News - Holden
Big Red ruffles feathers
No problem: Holden says its airship abides by "everything that is legal".
Holden's million-dollar airship annoys the AFL, Cricket Australia and the VRC
24 October 2006
HOLDEN’S Big Red airship is ruffling more than a few feathers as it criss-crosses the country promoting the new $1 billion VE Commodore.
Designed to get the biggest bang for their marketing buck, Holden is positioning the airship – nicknamed Big Red – at every major sporting event over the next 12 months.
However, and many people are not amused, some even nicknaming the flying billboard the "Holden-burg", a reference to the ill-fated Hindenburg disaster in 1937, when the airship burst into flames, killing 36 people.
AFL executives were annoyed when the airship buzzed over last month’s Grand Final, which is backed by Toyota, in an ambush marketing move.
Cricket Australia is also hoping to stop the airship invading Ashes air space
over summer on the back of Victorian Racing Club opposition during the popular Spring Racing Carnival.
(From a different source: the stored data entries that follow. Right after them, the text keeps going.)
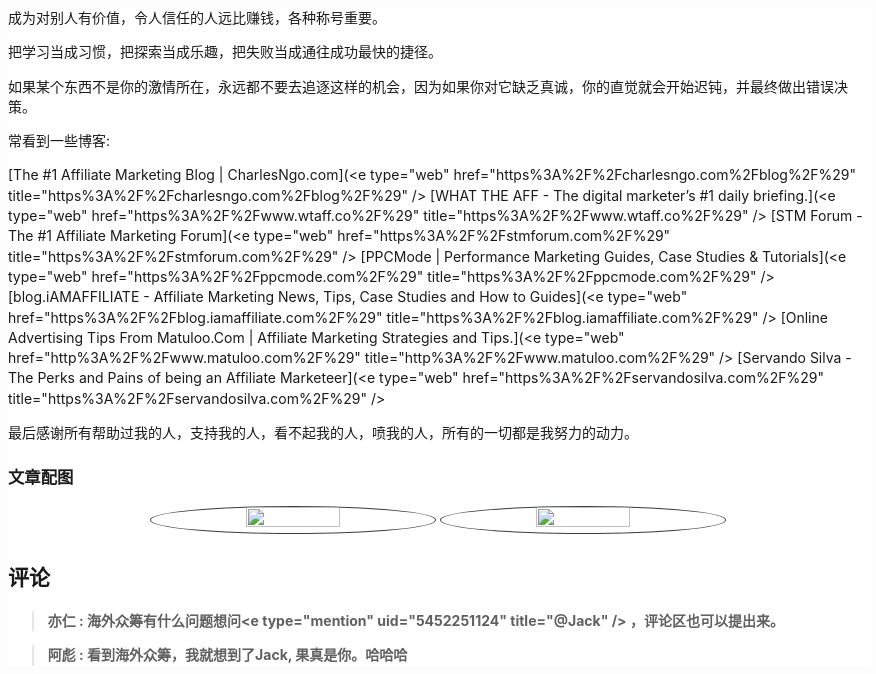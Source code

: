 成为对别人有价值，令人信任的人远比赚钱，各种称号重要。

把学习当成习惯，把探索当成乐趣，把失败当成通往成功最快的捷径。

如果某个东西不是你的激情所在，永远都不要去追逐这样的机会，因为如果你对它缺乏真诚，你的直觉就会开始迟钝，并最终做出错误决策。


常看到一些博客:

[The #1 Affiliate Marketing Blog | CharlesNgo.com](&lt;e type=&#34;web&#34; href=&#34;https%3A%2F%2Fcharlesngo.com%2Fblog%2F%29&#34; title=&#34;https%3A%2F%2Fcharlesngo.com%2Fblog%2F%29&#34; /&gt;
[WHAT THE AFF - The digital marketer’s #1 daily briefing.](&lt;e type=&#34;web&#34; href=&#34;https%3A%2F%2Fwww.wtaff.co%2F%29&#34; title=&#34;https%3A%2F%2Fwww.wtaff.co%2F%29&#34; /&gt;
[STM Forum - The #1 Affiliate Marketing Forum](&lt;e type=&#34;web&#34; href=&#34;https%3A%2F%2Fstmforum.com%2F%29&#34; title=&#34;https%3A%2F%2Fstmforum.com%2F%29&#34; /&gt;
[PPCMode | Performance Marketing Guides, Case Studies &amp; Tutorials](&lt;e type=&#34;web&#34; href=&#34;https%3A%2F%2Fppcmode.com%2F%29&#34; title=&#34;https%3A%2F%2Fppcmode.com%2F%29&#34; /&gt;
[blog.iAMAFFILIATE - Affiliate Marketing News, Tips, Case Studies and How to Guides](&lt;e type=&#34;web&#34; href=&#34;https%3A%2F%2Fblog.iamaffiliate.com%2F%29&#34; title=&#34;https%3A%2F%2Fblog.iamaffiliate.com%2F%29&#34; /&gt;
[Online Advertising Tips From Matuloo.Com | Affiliate Marketing Strategies and Tips.](&lt;e type=&#34;web&#34; href=&#34;http%3A%2F%2Fwww.matuloo.com%2F%29&#34; title=&#34;http%3A%2F%2Fwww.matuloo.com%2F%29&#34; /&gt;
[Servando Silva - The Perks and Pains of being an Affiliate Marketeer](&lt;e type=&#34;web&#34; href=&#34;https%3A%2F%2Fservandosilva.com%2F%29&#34; title=&#34;https%3A%2F%2Fservandosilva.com%2F%29&#34; /&gt;


最后感谢所有帮助过我的人，支持我的人，看不起我的人，喷我的人，所有的一切都是我努力的动力。
</div>

### 文章配图

<div class="image" align="center">

<img src="https://images.zsxq.com/FovMYL0zNyfbpc_jPNchj75bcMB_?imageMogr2/auto-orient/thumbnail/800x/format/jpg/blur/1x0/quality/75&amp;e=1590940799&amp;token=kIxbL07-8jAj8w1n4s9zv64FuZZNEATmlU_Vm6zD:wU3G1bsYV74jDFa8oGAWW3XhGjg=" width="33%" height="33%" style="border:1px solid;border-radius:50%; color:#3c3f41"/>

<img src="https://images.zsxq.com/FlaJGiYl0k_AdAmLOBwFQp4-CLiW?imageMogr2/auto-orient/thumbnail/800x/format/jpg/blur/1x0/quality/75&amp;e=1590940799&amp;token=kIxbL07-8jAj8w1n4s9zv64FuZZNEATmlU_Vm6zD:lnsLBeTWOeLTX25u2_9JoAQvzr0=" width="33%" height="33%" style="border:1px solid;border-radius:50%; color:#3c3f41"/>

</div>


## 评论

<div align="left">
<div>

<blockquote >
<span> <strong>亦仁 : 海外众筹有什么问题想问&lt;e type=&#34;mention&#34; uid=&#34;5452251124&#34; title=&#34;@Jack&#34; /&gt; ，评论区也可以提出来。 </strong></span>
</blockquote>

<blockquote >
<span> <strong>阿彪 : 看到海外众筹，我就想到了Jack, 果真是你。哈哈哈 </strong></span>
</blockquote>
However, the airship has been a hit at car events like the Bathurst 1000 car race and Indy car race on the Gold Coast last weekend.
Holden is also doing rural visits with the blimp and it will appear in every capital city.
It will soon appear above Melbourne for the Spring Racing Carnival and then the Classic Adelaide event.
Holden’s marketing director, John Elsworth, said the company had only received one complaint, from the VRC, which was concerned about the airship spooking horses and endangering jockeys. It wants a 1.5km exclusion zone for the craft.
However, Holden says it is being a good corporate citizen and had no issues with Air Services Australia, which controls airspace.
"We’re abiding by everything that is legal," Mr Elsworth said.
ASA has just granted Holden approval to fly at 1000 feet day or night.
Left: Holden marketing director, John Elsworth.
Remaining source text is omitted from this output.